Hacker News new | past | comments | ask | show | jobs | submit login
PCC: Re-architecting Congestion Control for Consistent High Performance [pdf] (arxiv.org)
32 points by adamnemecek on Sept 29, 2014 | hide | past | web | favorite | 13 comments

Thank you all for your interests!

We just updated a full-length version of PCC to arXiv, but it takes some time for arXiv to process and post online. The full version discussed our approach in a more detail and, I believe, clearer way. We have more evaluation for more challenging network scenarios and also evaluated PCC with different utility functions expressing different data transfer objectives.

So here is a preview: http://web.engr.illinois.edu/~modong2/pcc_fullpaper.pdf During this two weeks, we are writing some simple docs and making the file-transfer SOFTWARE more user-friendly. We also plan to release our experiments/demo CODE so one can easily play with and compare PCC with existing TCP variants.

Code is available at https://github.com/modong/pcc, but currently it is under some refactoring and some compile/run instructions are outdated. We will have a more formal release in two weeks.



Thanks for the preview Mo, I am reading through it now. Would there be any further advantage to measuring one-way-delay as opposed to measuring RTT?

That's not an unreasonable approach. When I came up with the original approach to congestion control in TCP 30 years ago (see Internet RFCs 896 and 970), TCP behavior under load was so awful that connections would stall out and fail. The ad-hoc solutions we put in back then at least made TCP well behaved under load.

In the early days of TCP/IP, it was clear that there was no known solution to congestion in the middle of a big datagram network. There still isn't. Out near the edges, we can use fair queuing, which I invented and named, and which is offered in most Cisco routers for links below Ethernet speeds. We still don't know what to do in the middle of the network. "Random Early Drop" is an ugly hack, but it's what we have in the big routers. What saved us for years is that fiber backbones had so much more bandwidth than the last mile consumer connections that the congestion stayed near the ends. Then came streaming HD video.

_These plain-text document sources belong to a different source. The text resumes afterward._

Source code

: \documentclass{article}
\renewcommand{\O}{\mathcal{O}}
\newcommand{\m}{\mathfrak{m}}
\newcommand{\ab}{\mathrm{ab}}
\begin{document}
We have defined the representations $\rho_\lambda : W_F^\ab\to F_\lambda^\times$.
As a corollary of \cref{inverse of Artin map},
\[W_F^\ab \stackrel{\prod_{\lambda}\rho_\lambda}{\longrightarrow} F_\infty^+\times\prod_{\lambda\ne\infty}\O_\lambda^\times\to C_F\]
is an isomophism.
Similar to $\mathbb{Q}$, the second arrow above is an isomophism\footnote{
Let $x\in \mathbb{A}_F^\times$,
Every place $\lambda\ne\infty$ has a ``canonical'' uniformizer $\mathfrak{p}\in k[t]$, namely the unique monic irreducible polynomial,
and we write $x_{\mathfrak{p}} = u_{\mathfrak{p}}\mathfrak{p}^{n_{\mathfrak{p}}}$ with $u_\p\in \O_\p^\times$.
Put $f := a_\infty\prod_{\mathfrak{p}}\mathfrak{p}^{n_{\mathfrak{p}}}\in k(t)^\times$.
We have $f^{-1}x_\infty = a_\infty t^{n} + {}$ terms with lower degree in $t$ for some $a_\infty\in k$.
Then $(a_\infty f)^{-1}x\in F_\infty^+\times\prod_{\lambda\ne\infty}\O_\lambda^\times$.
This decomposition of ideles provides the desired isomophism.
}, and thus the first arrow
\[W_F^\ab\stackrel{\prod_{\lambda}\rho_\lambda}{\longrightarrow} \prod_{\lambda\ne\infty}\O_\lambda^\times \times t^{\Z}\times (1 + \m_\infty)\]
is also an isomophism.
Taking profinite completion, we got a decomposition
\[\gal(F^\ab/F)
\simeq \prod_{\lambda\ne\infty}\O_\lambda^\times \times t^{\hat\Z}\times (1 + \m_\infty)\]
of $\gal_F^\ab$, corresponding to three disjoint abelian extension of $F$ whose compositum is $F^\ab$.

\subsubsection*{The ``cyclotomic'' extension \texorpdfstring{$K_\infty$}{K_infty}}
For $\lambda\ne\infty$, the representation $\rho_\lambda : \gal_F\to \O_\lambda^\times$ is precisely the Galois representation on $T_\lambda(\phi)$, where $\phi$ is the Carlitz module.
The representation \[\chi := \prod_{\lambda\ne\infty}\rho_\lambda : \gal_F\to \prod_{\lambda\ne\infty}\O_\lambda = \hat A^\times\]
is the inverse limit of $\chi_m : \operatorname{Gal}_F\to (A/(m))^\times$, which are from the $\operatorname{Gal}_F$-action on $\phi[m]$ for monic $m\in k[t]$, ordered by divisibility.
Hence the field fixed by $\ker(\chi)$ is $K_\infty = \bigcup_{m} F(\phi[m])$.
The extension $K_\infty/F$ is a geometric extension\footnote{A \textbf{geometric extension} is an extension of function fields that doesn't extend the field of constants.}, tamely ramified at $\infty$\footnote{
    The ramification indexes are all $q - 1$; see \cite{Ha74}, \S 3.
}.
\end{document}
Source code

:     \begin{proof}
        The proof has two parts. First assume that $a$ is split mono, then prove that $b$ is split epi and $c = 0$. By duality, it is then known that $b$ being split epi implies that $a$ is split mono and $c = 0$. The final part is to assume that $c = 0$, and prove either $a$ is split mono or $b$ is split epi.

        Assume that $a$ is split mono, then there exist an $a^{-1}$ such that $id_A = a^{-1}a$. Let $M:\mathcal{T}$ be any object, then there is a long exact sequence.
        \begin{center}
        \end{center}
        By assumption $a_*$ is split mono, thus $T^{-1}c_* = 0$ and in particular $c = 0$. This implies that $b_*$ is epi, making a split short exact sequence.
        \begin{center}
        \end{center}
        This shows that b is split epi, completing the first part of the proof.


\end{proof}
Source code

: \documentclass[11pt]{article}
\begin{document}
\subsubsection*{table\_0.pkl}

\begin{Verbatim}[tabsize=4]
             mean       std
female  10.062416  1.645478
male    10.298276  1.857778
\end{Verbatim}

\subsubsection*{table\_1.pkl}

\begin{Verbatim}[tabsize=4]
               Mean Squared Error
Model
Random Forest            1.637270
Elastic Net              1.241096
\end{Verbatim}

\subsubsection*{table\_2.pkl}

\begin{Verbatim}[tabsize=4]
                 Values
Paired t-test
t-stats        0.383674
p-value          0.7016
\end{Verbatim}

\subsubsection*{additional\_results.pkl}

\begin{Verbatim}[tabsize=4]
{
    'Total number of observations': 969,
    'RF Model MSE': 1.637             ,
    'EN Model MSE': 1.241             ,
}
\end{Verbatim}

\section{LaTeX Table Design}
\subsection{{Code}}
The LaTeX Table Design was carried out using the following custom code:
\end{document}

The treatment of congestion went off in a different direction than I'd expected. Originally, ICMP Source Quench messages were used for congestion control. Routers were expected to tell endpoints when to slow down. But they weren't implemented in Berkeley's networking stack, and gradually were phased out. (They would have been a denial of service attack vector, anyway.) Instead, congestion was inferred from packet loss. Even worse, congestion is inferred from not having a packet acknowledged, so you don't know which direction is congested. That's not a particularly good approach, but it's what we've got.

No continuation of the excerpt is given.